Reuters in pounds 1.5bn shareholder handout

Reuters finally found a home for its growing cash pile yesterday with an innovative scheme to return pounds 1.5bn to its shareholders. Peter Thal Larsen finds that a whole host of other companies are waiting to follow suit in swapping debt for equity.

The financial information provider is effectively bidding for itself. A new holding company - Reuters Group plc - is to offer 13 new shares and pounds 13.60 in cash for every 15 existing Reuters shares.

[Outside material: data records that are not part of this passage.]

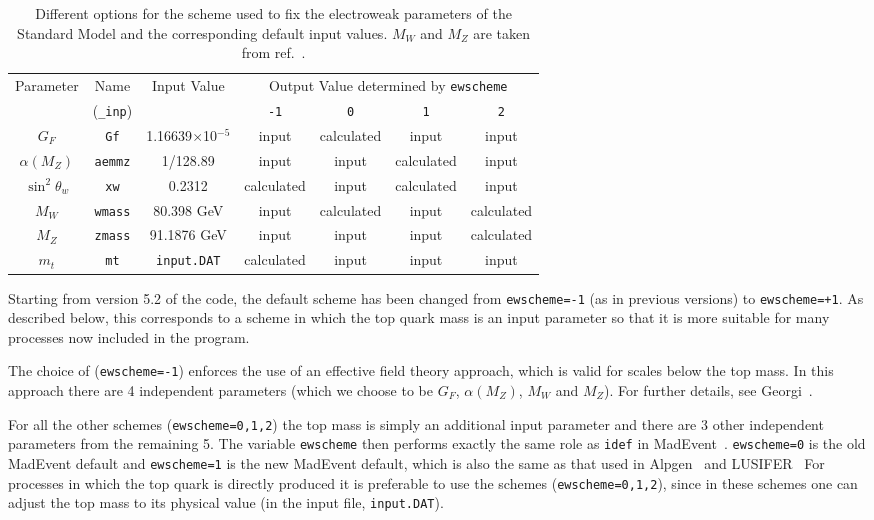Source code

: \documentclass[12pt]{article}
\begin{document}
\begin{table}
\begin{center}
\begin{tabular}{|c|c|c|c|c|c|c|} \hline
 Parameter & Name & Input Value
 & \multicolumn{4}{c|}{Output Value determined by \tt ewscheme} \\
\cline{4-7}
& ({\tt \_inp}) & & {\tt -1} & {\tt 0} & {\tt 1} & {\tt 2} \\ \hline
$G_F$            & {\tt Gf}      & 1.16639$\times$10$^{-5}$ 
 & input & calculated & input & input \\
$\alpha(M_Z)$    & {\tt aemmz}   & 1/128.89                 
 & input & input & calculated & input \\
$\sin^2 \theta_w$& {\tt xw}      & 0.2312               
 & calculated & input & calculated & input \\
$M_W$            & {\tt wmass}   & 80.398 GeV                
 & input & calculated & input & calculated \\
$M_Z$            & {\tt zmass}   & 91.1876 GeV               
 & input & input & input & calculated \\
$m_t$            & {\tt mt}      & {\tt input.DAT}                  
 & calculated & input & input & input \\
\hline
\end{tabular}
\caption{Different options for the scheme used to fix the electroweak
parameters of the Standard Model and the corresponding default input
values. $M_W$ and $M_Z$ are taken from ref.~\cite{Amsler:2008zzb}.}
\label{ewscheme}
\end{center}
\end{table}

Starting from version 5.2 of the code, the default scheme has been
changed from {\tt ewscheme=-1} (as in previous versions) to
{\tt ewscheme=+1}. As described below, this corresponds to a scheme
in which the top quark mass is an input parameter so that it is
more suitable for many processes now included in the program.

The choice of ({\tt ewscheme=-1}) enforces the use of an effective field
theory approach, which is valid for scales below the top mass. In this
approach there are 4 independent parameters (which we choose to be
$G_F$, $\alpha(M_Z)$, $M_W$ and $M_Z$). For further details,
see Georgi~\cite{Georgi:1991ci}.

For all the other schemes ({\tt ewscheme=0,1,2}) the top mass is simply
an additional input parameter and there are 3 other independent
parameters from the remaining 5. The variable {\tt ewscheme} then performs
exactly the same role as {\tt idef} in MadEvent~\cite{Maltoni:2002qb}.
{\tt ewscheme=0} is the old MadEvent default and {\tt ewscheme=1} is the
new MadEvent default, which is also the same as that used in 
Alpgen~\cite{Alpgen} and LUSIFER~\cite{Lusifer} 
For processes in which the top quark is directly produced  it is 
preferable to use  the schemes ({\tt ewscheme=0,1,2}), since in these schemes
one can adjust the top mass to its physical value (in the input file,
{\tt input.DAT}).
\end{document}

The move will return a total of pounds 1.5bn to shareholders, leaving the company with net debt on its balance sheet for the first time since 1981.

Rob Rowley, finance director, said the move would improve the company's return on capital. "When you have cash earning a 5 per cent return and shareholders looking for 10 per cent you have a bit of a drag on your performance," he explained.

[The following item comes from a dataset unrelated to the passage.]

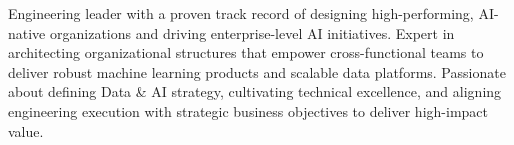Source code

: 

\begin{cvparagraph}

Engineering leader with a proven track record of designing high-performing, AI-native organizations and driving enterprise-level AI initiatives. Expert in architecting organizational structures that empower cross-functional teams to deliver robust machine learning products and scalable data platforms. Passionate about defining Data \& AI strategy, cultivating technical excellence, and aligning engineering execution with strategic business objectives to deliver high-impact value.
\end{cvparagraph}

Mr Rowley said the plan would cost Reuters about pounds 30m in one-off tax and other costs, but avoided the huge Advance Corporation Tax (ACT) bill that share buybacks normally incur. "If we had not done this the scale of the deal would have been limited to half the size," he said. Although Gordon Brown, the Chancellor, announced the abolition of ACT last month, it will not be fully phased out until 1999.

Investors have long criticised Reuters for hoarding cash. An attempt to return pounds 613m to shareholders last year was thwarted when the Inland Revenue changed the rules on tax credits attached to special dividends. However, Reuters said the new scheme had full approved Inland Revenue approval.

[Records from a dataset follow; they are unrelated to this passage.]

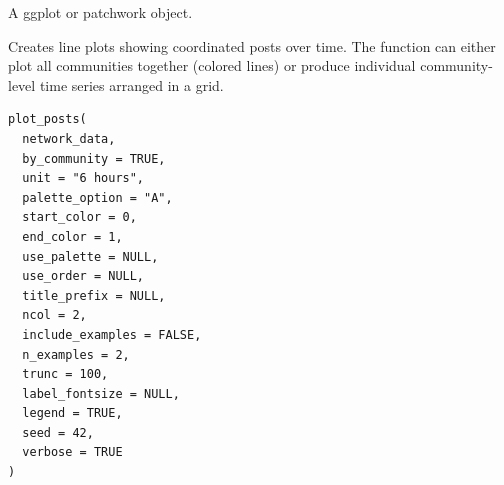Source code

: \documentclass[a4paper]{book}
\begin{document}
%
\begin{Value}
A ggplot or patchwork object.
\end{Value}
%
\begin{Description}
Creates line plots showing coordinated posts over time. The function can
either plot all communities together (colored lines) or produce individual
community-level time series arranged in a grid.
\end{Description}
%
\begin{Usage}
\begin{verbatim}
plot_posts(
  network_data,
  by_community = TRUE,
  unit = "6 hours",
  palette_option = "A",
  start_color = 0,
  end_color = 1,
  use_palette = NULL,
  use_order = NULL,
  title_prefix = NULL,
  ncol = 2,
  include_examples = FALSE,
  n_examples = 2,
  trunc = 100,
  label_fontsize = NULL,
  legend = TRUE,
  seed = 42,
  verbose = TRUE
)
\end{verbatim}
\end{Usage}
%
\end{document}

The announcement went down well with investors, who pushed Reuters shares up 30.5p to 710p. "It's good news," said an analyst. "It should improve their return on capital."

The move is expected to release a wave of capital from other companies eager to hand back cash to shareholders. SBC Warburg Dillon Read, the merchant bank which designed the Reuters scheme, is talking to at least another six companies with similar plans. "The pipeline is fuller now than it has ever been," said corporate financier Max Ziff.

Warburgs calculates that over pounds 9.5bn has been returned to shareholders by companies since October 1996. But that's just a small proportion of the amounts companies could hand back. "UK plc is undergeared compared with the rest of the world," said Mark Tinker, UK equity strategist at investment bank UBS.

He calculates that if British companies took on the same level of debt as companies elsewhere, they would be able to buy back shares worth pounds 100bn. Cash-rich companies like Marks & Spencer and Bass are prime candidates to take on more debt.

Mr Tinker said the abolition of dividend tax credits in July's budget had reduced the attraction of dividends for investors, making it easier for companies to buy back shares. However, the continued existence of ACT - which requires companies to pay tax up front on any money they pay to shareholders -- made large buybacks impossible, prompting groups like Reuters to devise complex schemes that avoided ACT.

Now that ACT is to be abolished, however, companies will be free to buy back as many shares as they like. Indeed, Reuters announced yesterday that, in addition to the pounds 1.5bn pay out, it would buy back shares worth pounds 200m during 1998.